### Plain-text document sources
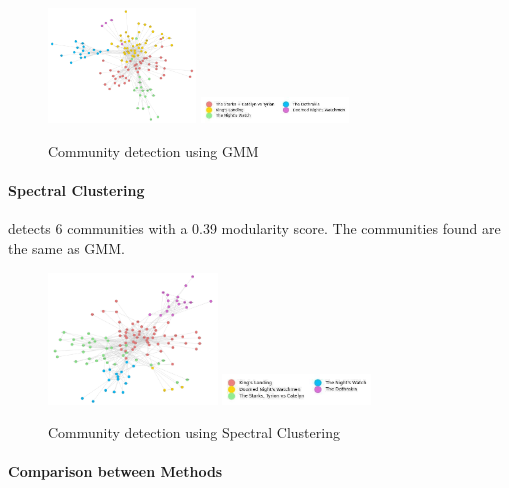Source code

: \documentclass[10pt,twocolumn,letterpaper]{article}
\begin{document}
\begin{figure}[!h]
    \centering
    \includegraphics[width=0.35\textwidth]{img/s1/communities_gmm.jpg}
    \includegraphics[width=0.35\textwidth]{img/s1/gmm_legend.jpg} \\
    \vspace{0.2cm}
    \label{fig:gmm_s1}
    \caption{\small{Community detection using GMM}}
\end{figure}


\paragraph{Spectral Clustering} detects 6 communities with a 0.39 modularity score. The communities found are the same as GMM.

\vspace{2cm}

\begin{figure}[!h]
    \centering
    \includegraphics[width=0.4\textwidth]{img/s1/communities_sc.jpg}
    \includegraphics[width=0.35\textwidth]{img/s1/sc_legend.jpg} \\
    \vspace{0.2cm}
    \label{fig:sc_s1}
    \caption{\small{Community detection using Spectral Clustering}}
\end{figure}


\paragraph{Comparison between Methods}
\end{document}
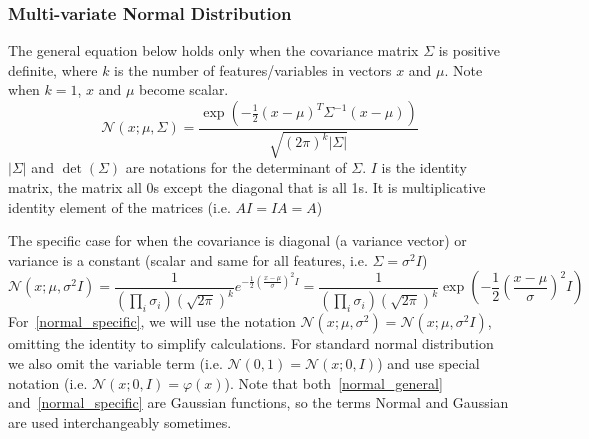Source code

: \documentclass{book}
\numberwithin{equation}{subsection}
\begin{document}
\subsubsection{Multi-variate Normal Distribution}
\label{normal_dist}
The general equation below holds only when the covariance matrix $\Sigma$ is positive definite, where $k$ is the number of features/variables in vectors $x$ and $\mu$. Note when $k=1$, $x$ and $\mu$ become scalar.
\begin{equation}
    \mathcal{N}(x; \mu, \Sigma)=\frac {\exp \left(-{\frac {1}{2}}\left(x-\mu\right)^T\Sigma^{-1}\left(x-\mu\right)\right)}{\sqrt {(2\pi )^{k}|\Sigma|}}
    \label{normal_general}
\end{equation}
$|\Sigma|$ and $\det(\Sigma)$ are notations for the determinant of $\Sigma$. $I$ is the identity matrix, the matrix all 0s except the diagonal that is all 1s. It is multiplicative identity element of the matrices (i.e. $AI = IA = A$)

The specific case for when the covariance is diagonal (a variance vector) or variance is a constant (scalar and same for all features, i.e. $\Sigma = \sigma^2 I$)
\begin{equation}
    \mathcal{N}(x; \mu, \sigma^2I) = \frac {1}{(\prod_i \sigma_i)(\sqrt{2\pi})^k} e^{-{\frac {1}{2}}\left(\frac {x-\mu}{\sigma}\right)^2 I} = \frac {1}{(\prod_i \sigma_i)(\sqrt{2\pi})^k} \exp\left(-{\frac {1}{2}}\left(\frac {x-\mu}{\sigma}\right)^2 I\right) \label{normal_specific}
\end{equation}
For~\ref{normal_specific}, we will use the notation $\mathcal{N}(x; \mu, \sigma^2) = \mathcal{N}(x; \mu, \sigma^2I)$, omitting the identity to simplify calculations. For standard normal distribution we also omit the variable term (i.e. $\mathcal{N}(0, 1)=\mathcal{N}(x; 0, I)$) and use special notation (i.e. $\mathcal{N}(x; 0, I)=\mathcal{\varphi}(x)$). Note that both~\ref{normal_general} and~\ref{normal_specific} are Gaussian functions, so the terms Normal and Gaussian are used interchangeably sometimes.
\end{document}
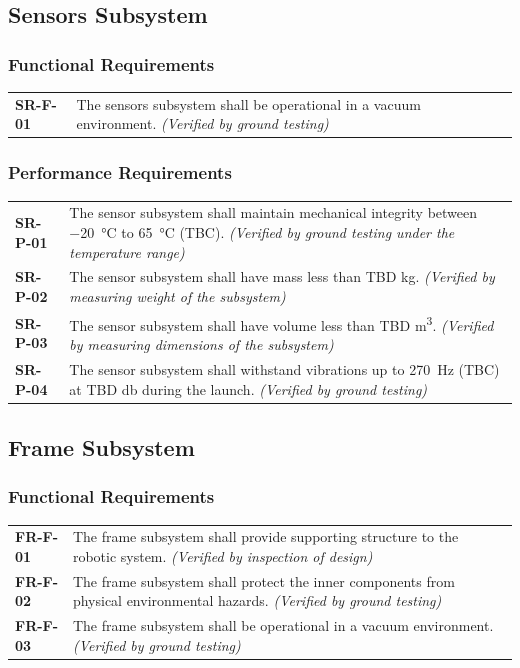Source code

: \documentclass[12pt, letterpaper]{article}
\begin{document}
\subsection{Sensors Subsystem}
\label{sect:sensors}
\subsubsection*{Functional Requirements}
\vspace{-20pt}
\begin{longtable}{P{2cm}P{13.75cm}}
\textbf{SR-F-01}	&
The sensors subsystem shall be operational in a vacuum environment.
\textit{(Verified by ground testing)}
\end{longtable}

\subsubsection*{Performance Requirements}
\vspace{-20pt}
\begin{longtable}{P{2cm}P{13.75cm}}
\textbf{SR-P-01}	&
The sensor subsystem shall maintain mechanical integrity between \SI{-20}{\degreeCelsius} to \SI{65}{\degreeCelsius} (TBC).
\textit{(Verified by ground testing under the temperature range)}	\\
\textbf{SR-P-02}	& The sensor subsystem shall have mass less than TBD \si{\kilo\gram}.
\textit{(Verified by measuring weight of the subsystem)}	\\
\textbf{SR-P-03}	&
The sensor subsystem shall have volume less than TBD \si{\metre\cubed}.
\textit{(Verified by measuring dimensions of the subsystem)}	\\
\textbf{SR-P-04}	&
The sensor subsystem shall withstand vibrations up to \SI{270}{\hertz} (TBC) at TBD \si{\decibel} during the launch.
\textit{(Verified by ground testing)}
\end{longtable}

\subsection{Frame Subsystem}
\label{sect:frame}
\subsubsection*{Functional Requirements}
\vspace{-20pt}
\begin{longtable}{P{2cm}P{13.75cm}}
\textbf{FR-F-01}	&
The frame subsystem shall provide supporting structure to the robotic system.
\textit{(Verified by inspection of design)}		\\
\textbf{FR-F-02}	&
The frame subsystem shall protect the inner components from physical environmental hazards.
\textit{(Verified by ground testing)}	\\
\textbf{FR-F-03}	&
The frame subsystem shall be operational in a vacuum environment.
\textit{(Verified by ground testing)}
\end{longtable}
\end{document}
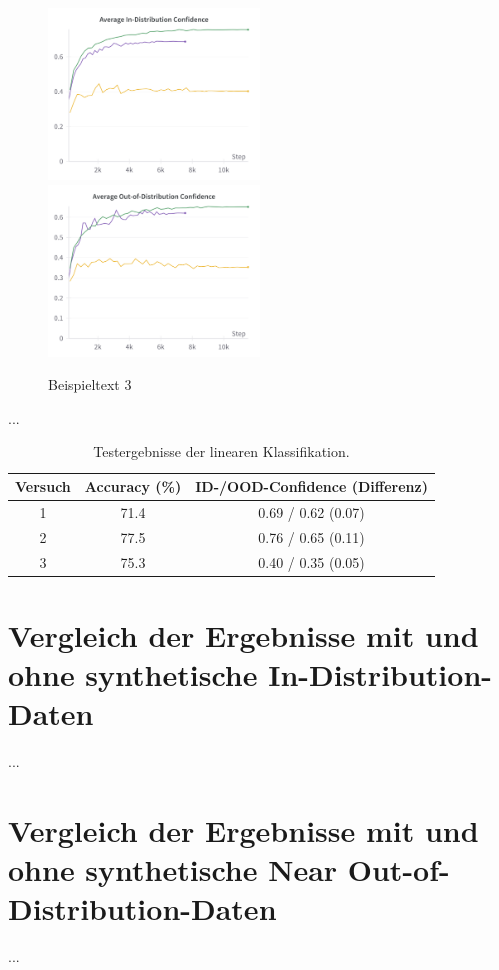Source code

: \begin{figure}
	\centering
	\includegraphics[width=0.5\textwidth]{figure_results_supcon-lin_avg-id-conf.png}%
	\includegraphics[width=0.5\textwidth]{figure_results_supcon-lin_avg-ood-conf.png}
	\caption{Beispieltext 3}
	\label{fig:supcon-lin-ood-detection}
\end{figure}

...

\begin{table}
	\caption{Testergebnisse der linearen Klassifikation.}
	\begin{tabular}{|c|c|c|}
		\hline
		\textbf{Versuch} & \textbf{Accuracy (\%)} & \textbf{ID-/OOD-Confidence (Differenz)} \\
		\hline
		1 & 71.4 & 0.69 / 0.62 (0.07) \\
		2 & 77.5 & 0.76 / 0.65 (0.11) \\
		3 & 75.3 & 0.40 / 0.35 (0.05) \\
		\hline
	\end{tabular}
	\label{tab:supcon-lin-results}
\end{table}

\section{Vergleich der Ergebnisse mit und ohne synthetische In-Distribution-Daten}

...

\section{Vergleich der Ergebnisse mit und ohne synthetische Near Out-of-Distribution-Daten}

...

### What you have to do
Reading the records above, count the lines that include "Vergleich" and say only how many.

### The answer
2